> _WHAT NEEDS TO BE DONE_
Whenever a line in the listing contains "this", copy that line.
********
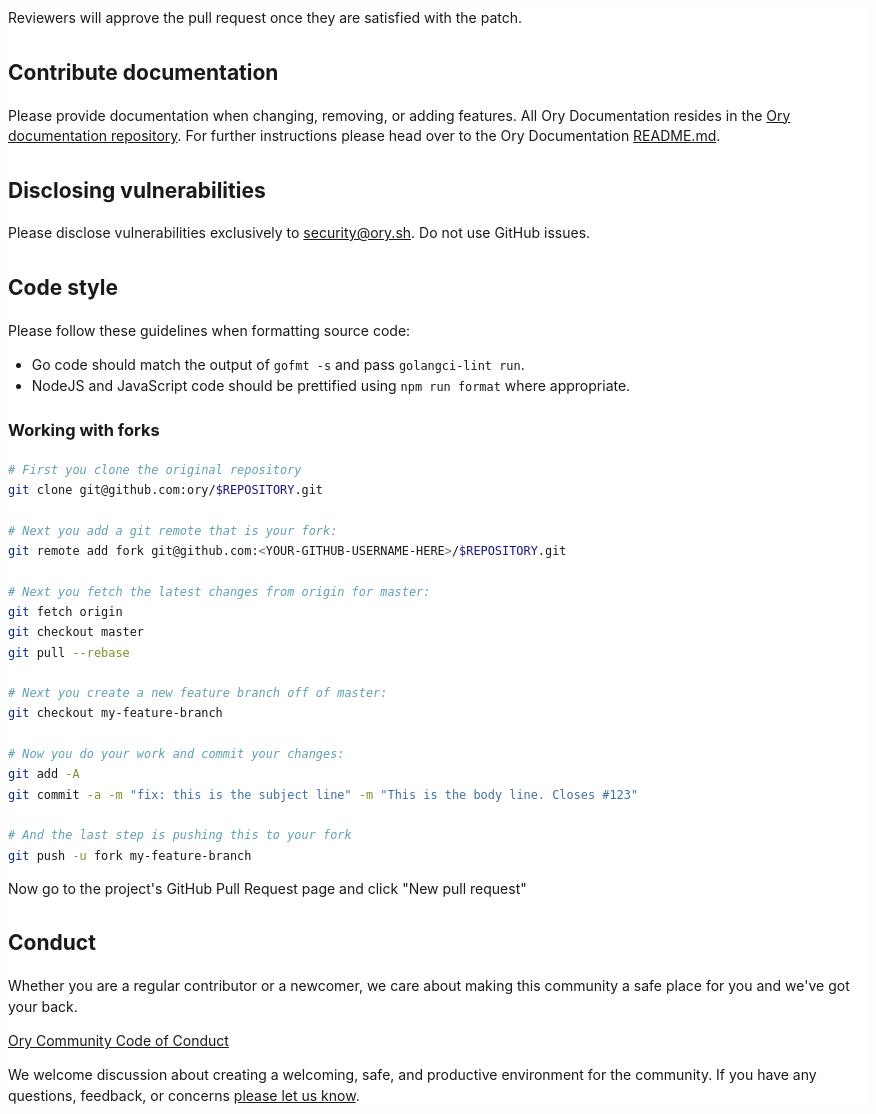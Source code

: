 Reviewers will approve the pull request once they are satisfied with the patch.

## Contribute documentation

Please provide documentation when changing, removing, or adding features. All Ory Documentation resides in the
[Ory documentation repository](https://github.com/ory/docs/). For further instructions please head over to the Ory Documentation
[README.md](https://github.com/ory/docs/blob/master/README.md).

## Disclosing vulnerabilities

Please disclose vulnerabilities exclusively to [security@ory.sh](mailto:security@ory.sh). Do not use GitHub issues.

## Code style

Please follow these guidelines when formatting source code:

- Go code should match the output of `gofmt -s` and pass `golangci-lint run`.
- NodeJS and JavaScript code should be prettified using `npm run format` where appropriate.

### Working with forks

```bash
# First you clone the original repository
git clone git@github.com:ory/$REPOSITORY.git

# Next you add a git remote that is your fork:
git remote add fork git@github.com:<YOUR-GITHUB-USERNAME-HERE>/$REPOSITORY.git

# Next you fetch the latest changes from origin for master:
git fetch origin
git checkout master
git pull --rebase

# Next you create a new feature branch off of master:
git checkout my-feature-branch

# Now you do your work and commit your changes:
git add -A
git commit -a -m "fix: this is the subject line" -m "This is the body line. Closes #123"

# And the last step is pushing this to your fork
git push -u fork my-feature-branch
```

Now go to the project's GitHub Pull Request page and click "New pull request"

## Conduct

Whether you are a regular contributor or a newcomer, we care about making this community a safe place for you and we've got your
back.

[Ory Community Code of Conduct](https://github.com/$REPOSITORY/blob/master/CODE_OF_CONDUCT.md)

We welcome discussion about creating a welcoming, safe, and productive environment for the community. If you have any questions,
feedback, or concerns [please let us know](https://www.ory.sh/chat).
********
> _ANSWER SPACE_
git commit -a -m "fix: this is the subject line" -m "This is the body line. Closes #123"
# And the last step is pushing this to your fork
Whether you are a regular contributor or a newcomer, we care about making this community a safe place for you and we've got your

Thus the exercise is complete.